The answer: Probably the wrong remedy. US imports of the low-end tires involved in the case have actually increased substantially since the tariffs were imposed—but have shifted from China to other countries. And, there is no objective evidence that the tariff boosted US tire manufacturing jobs.
The only thing not mentioned in the new USCBC report is another commonsense outcome of protectionist tariffs - pain for American consumers in the form of higher prices. In the case of tires, I've cited anecdotal evidence of such price increases, and a previous USCBC report documented significant price increases in the 10-month wake of President Obama's decision. It'd be good to see more such analysis in the future. And, of course, there's that sweet Chinese retaliation against US exporters in direct response to the Section 421 announcement.

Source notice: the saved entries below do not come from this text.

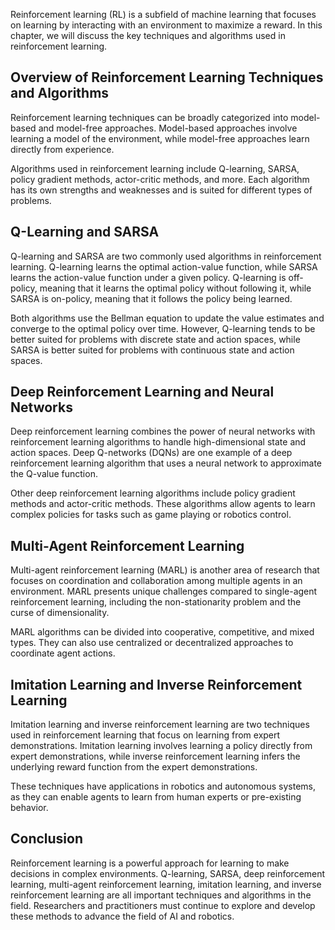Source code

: 
Reinforcement learning (RL) is a subfield of machine learning that focuses on learning by interacting with an environment to maximize a reward. In this chapter, we will discuss the key techniques and algorithms used in reinforcement learning.

Overview of Reinforcement Learning Techniques and Algorithms
------------------------------------------------------------

Reinforcement learning techniques can be broadly categorized into model-based and model-free approaches. Model-based approaches involve learning a model of the environment, while model-free approaches learn directly from experience.

Algorithms used in reinforcement learning include Q-learning, SARSA, policy gradient methods, actor-critic methods, and more. Each algorithm has its own strengths and weaknesses and is suited for different types of problems.

Q-Learning and SARSA
--------------------

Q-learning and SARSA are two commonly used algorithms in reinforcement learning. Q-learning learns the optimal action-value function, while SARSA learns the action-value function under a given policy. Q-learning is off-policy, meaning that it learns the optimal policy without following it, while SARSA is on-policy, meaning that it follows the policy being learned.

Both algorithms use the Bellman equation to update the value estimates and converge to the optimal policy over time. However, Q-learning tends to be better suited for problems with discrete state and action spaces, while SARSA is better suited for problems with continuous state and action spaces.

Deep Reinforcement Learning and Neural Networks
-----------------------------------------------

Deep reinforcement learning combines the power of neural networks with reinforcement learning algorithms to handle high-dimensional state and action spaces. Deep Q-networks (DQNs) are one example of a deep reinforcement learning algorithm that uses a neural network to approximate the Q-value function.

Other deep reinforcement learning algorithms include policy gradient methods and actor-critic methods. These algorithms allow agents to learn complex policies for tasks such as game playing or robotics control.

Multi-Agent Reinforcement Learning
----------------------------------

Multi-agent reinforcement learning (MARL) is another area of research that focuses on coordination and collaboration among multiple agents in an environment. MARL presents unique challenges compared to single-agent reinforcement learning, including the non-stationarity problem and the curse of dimensionality.

MARL algorithms can be divided into cooperative, competitive, and mixed types. They can also use centralized or decentralized approaches to coordinate agent actions.

Imitation Learning and Inverse Reinforcement Learning
-----------------------------------------------------

Imitation learning and inverse reinforcement learning are two techniques used in reinforcement learning that focus on learning from expert demonstrations. Imitation learning involves learning a policy directly from expert demonstrations, while inverse reinforcement learning infers the underlying reward function from the expert demonstrations.

These techniques have applications in robotics and autonomous systems, as they can enable agents to learn from human experts or pre-existing behavior.

Conclusion
----------

Reinforcement learning is a powerful approach for learning to make decisions in complex environments. Q-learning, SARSA, deep reinforcement learning, multi-agent reinforcement learning, imitation learning, and inverse reinforcement learning are all important techniques and algorithms in the field. Researchers and practitioners must continue to explore and develop these methods to advance the field of AI and robotics.
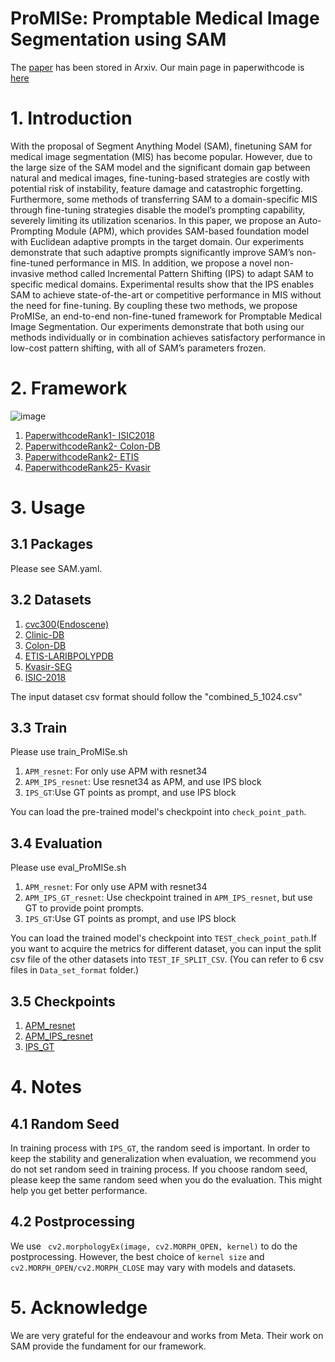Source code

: # ProMISe: Promptable Medical Image Segmentation using SAM

The [paper](https://arxiv.org/pdf/2403.04164.pdf) has been stored in Arxiv.
Our main page in paperwithcode is [here](https://paperswithcode.com/paper/promise-promptable-medical-image-segmentation)

# 1. Introduction
With the proposal of Segment Anything Model (SAM), finetuning SAM for medical image segmentation (MIS) has become popular. However, due to the large size of the SAM model and the significant domain gap between natural and medical images, fine-tuning-based
strategies are costly with potential risk of instability, feature damage
and catastrophic forgetting. Furthermore, some methods of transferring
SAM to a domain-specific MIS through fine-tuning strategies disable the
model’s prompting capability, severely limiting its utilization scenarios.
In this paper, we propose an Auto-Prompting Module (APM), which provides SAM-based foundation model with Euclidean adaptive prompts
in the target domain. Our experiments demonstrate that such adaptive prompts significantly improve SAM’s non-fine-tuned performance
in MIS. In addition, we propose a novel non-invasive method called Incremental Pattern Shifting (IPS) to adapt SAM to specific medical domains.  Experimental results show that the IPS enables SAM to achieve
state-of-the-art or competitive performance in MIS without the need for
fine-tuning. By coupling these two methods, we propose ProMISe, an
end-to-end non-fine-tuned framework for Promptable Medical Image
Segmentation. Our experiments demonstrate that both using our methods individually or in combination achieves satisfactory performance in
low-cost pattern shifting, with all of SAM’s parameters frozen.
# 2. Framework
![image](https://github.com/xinkunwang111/ProMISe/assets/130198762/1e1ff6cf-7eb6-4ab9-a2a5-7fc28661c3a5)

1.  [PaperwithcodeRank1- ISIC2018](https://paperswithcode.com/sota/lesion-segmentation-on-isic-2018)
2. [PaperwithcodeRank2- Colon-DB](https://paperswithcode.com/sota/medical-image-segmentation-on-cvc-colondb)
3. [PaperwithcodeRank2- ETIS](https://paperswithcode.com/sota/medical-image-segmentation-on-etis)
4. [PaperwithcodeRank25- Kvasir](https://paperswithcode.com/sota/medical-image-segmentation-on-kvasir-seg)


# 3. Usage
## 3.1 Packages
Please see SAM.yaml.
## 3.2 Datasets 
1. [cvc300(Endoscene)](https://pages.cvc.uab.es/CVC-Colon/index.php/databases/cvc-endoscenestill/)
2. [Clinic-DB](https://polyp.grand-challenge.org/CVCClinicDB/)
3. [Colon-DB](https://figshare.com/articles/figure/Polyp_DataSet_zip/21221579)
4. [ETIS-LARIBPOLYPDB](https://polyp.grand-challenge.org/ETISLarib/)
5. [Kvasir-SEG](https://www.kaggle.com/datasets/meetnagadia/kvasir-dataset)
6. [ISIC-2018](https://challenge.isic-archive.com/data/#2018)
   
The input dataset csv format should follow the "combined_5_1024.csv"




## 3.3 Train
Please use train_ProMISe.sh

1. `APM_resnet`: For only use APM with resnet34
2. `APM_IPS_resnet`: Use resnet34 as APM, and use IPS block
3. `IPS_GT`:Use GT points as prompt, and use IPS block

You can load the pre-trained model's checkpoint into `check_point_path`.

## 3.4 Evaluation
Please use eval_ProMISe.sh

1. `APM_resnet`: For only use APM with resnet34
2.  `APM_IPS_GT_resnet`: Use checkpoint trained in `APM_IPS_resnet`, but use GT to provide point prompts.
3.  `IPS_GT`:Use GT points as prompt, and use IPS block


You can load the trained model's checkpoint into `TEST_check_point_path`.If you want to acquire the metrics for different dataset, you can input the split csv file of the other datasets into `TEST_IF_SPLIT_CSV`. (You can refer to 6 csv files in `Data_set_format` folder.)

## 3.5 Checkpoints
1. [APM_resnet](https://drive.google.com/file/d/1bjyRUKolZ5ON-egnSnfpLNdyDQvcOmWL/view?usp=drive_link)
2. [APM_IPS_resnet](https://drive.google.com/file/d/1HSX4HgrrBreAoVDSUcOZhpN8BnKEnJO-/view?usp=drive_link)
3. [IPS_GT](https://drive.google.com/file/d/1R1eqzYkEjoynSynn8OP4maL6YjZjgW-f/view?usp=drive_link)

# 4. Notes
## 4.1  Random Seed
In training process with `IPS_GT`, the random seed is important. In order to keep the stability and generalization when evaluation, we recommend you do not set random seed in training  process. If you choose random seed, please keep the same random seed when you do the evaluation. This might help you get better performance.
## 4.2 Postprocessing
We use ` cv2.morphologyEx(image, cv2.MORPH_OPEN, kernel)` to do the postprocessing. However, the best choice of `kernel size` and `cv2.MORPH_OPEN/cv2.MORPH_CLOSE` may vary with models and datasets.

# 5. Acknowledge
We are very grateful for the endeavour and works from Meta. Their work on SAM provide the fundament for our framework.



   


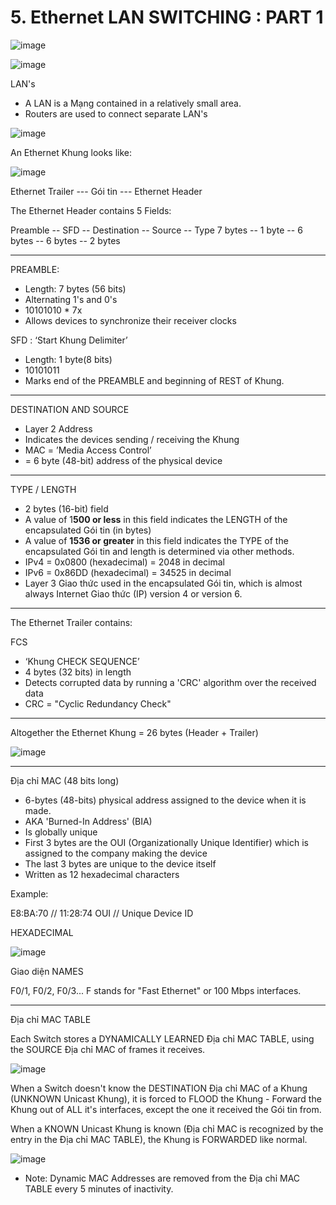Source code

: # 5. Ethernet LAN SWITCHING : PART 1

![image](https://github.com/psaumur/CCNA/assets/106411237/a40e81d9-c008-4fb4-8580-2eaf63003e63)

![image](https://github.com/psaumur/CCNA/assets/106411237/2db46525-98b8-4211-aeb3-efc34bd84222)


LAN's

- A LAN is a Mạng contained in a relatively small area.
- Routers are used to connect separate LAN's

![image](https://github.com/psaumur/CCNA/assets/106411237/2a4de9d4-3408-49b9-9492-42b7eb56fe27)


An Ethernet Khung looks like:

![image](https://github.com/psaumur/CCNA/assets/106411237/ad579917-f9a0-4cd8-be25-351ecbfc87af)


Ethernet Trailer --- Gói tin --- Ethernet Header

The Ethernet Header contains 5 Fields:

Preamble -- SFD -- Destination -- Source -- Type
7 bytes  -- 1 byte -- 6 bytes -- 6 bytes -- 2 bytes

---

PREAMBLE:

- Length: 7 bytes (56 bits)
- Alternating 1's and 0's
- 10101010 * 7x
- Allows devices to synchronize their receiver clocks

SFD : ‘Start Khung Delimiter’

- Length: 1 byte(8 bits)
- 10101011
- Marks end of the PREAMBLE and beginning of REST of Khung.

---

DESTINATION AND SOURCE

- Layer 2 Address
- Indicates the devices sending / receiving the Khung
- MAC = ’Media Access Control’
- = 6 byte (48-bit) address of the physical device

---

TYPE / LENGTH

- 2 bytes (16-bit) field
- A value of 1**500 or less** in this field indicates the LENGTH of the encapsulated Gói tin (in bytes)
- A value of **1536 or greater** in this field indicates the TYPE of the encapsulated Gói tin and length is determined via other methods.
- IPv4 = 0x0800 (hexadecimal) = 2048 in decimal
- IPv6 = 0x86DD (hexadecimal) = 34525 in decimal
- Layer 3 Giao thức used in the encapsulated Gói tin, which is almost always Internet Giao thức (IP) version 4 or version 6.

---

The Ethernet Trailer contains:

FCS

- ‘Khung CHECK SEQUENCE’
- 4 bytes (32 bits) in length
- Detects corrupted data by running a 'CRC' algorithm over the received data
- CRC = "Cyclic Redundancy Check"

---

Altogether the Ethernet Khung = 26 bytes (Header + Trailer)

![image](https://github.com/psaumur/CCNA/assets/106411237/c8c1a143-0675-4aa4-83bc-6031d10cc0b8)


---

Địa chỉ MAC (48 bits long)

- 6-bytes (48-bits) physical address assigned to the device when it is made.
- AKA 'Burned-In Address' (BIA)
- Is globally unique
- First 3 bytes are the OUI (Organizationally Unique Identifier) which is assigned to the company making the device
- The last 3 bytes are unique to the device itself
- Written as 12 hexadecimal characters

Example:

E8:BA:70 // 11:28:74
OUI    // Unique Device ID

HEXADECIMAL

![image](https://github.com/psaumur/CCNA/assets/106411237/65a5e84a-b8db-46f5-b288-518139e99453)


Giao diện NAMES

F0/1, F0/2, F0/3... F stands for "Fast Ethernet" or 100 Mbps interfaces.

---

Địa chỉ MAC TABLE

Each Switch stores a DYNAMICALLY LEARNED Địa chỉ MAC TABLE, using the SOURCE Địa chỉ MAC of frames it receives.

![image](https://github.com/psaumur/CCNA/assets/106411237/582421a9-6351-48b7-bfe1-c2153520920c)


When a Switch doesn't know the DESTINATION Địa chỉ MAC of a Khung (UNKNOWN Unicast Khung), it is forced to FLOOD the Khung - Forward the Khung out of ALL it's interfaces, except the one it received the Gói tin from.

When a KNOWN Unicast Khung is known (Địa chỉ MAC is recognized by the entry in the Địa chỉ MAC TABLE), the Khung is FORWARDED like normal.

![image](https://github.com/psaumur/CCNA/assets/106411237/ff731ab3-fad2-4e10-9fa7-ce583a6a0bb2)

- Note: Dynamic MAC Addresses are removed from the Địa chỉ MAC TABLE every 5 minutes of inactivity.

Now, while the President's tire tariffs have proven to be an abject failure, they still provide us with an extremely visible and valuable lesson about anti-China protectionism: it inevitably produces higher prices for US consumers and retaliation against US exporters yet rarely helps US manufacturers and workers - something to think about when you hear campaigning politicians in both parties peddling China protectionism as some sort of magical solution to the United States' current economic woes.
It just doesn't work like that, and they should know better by now.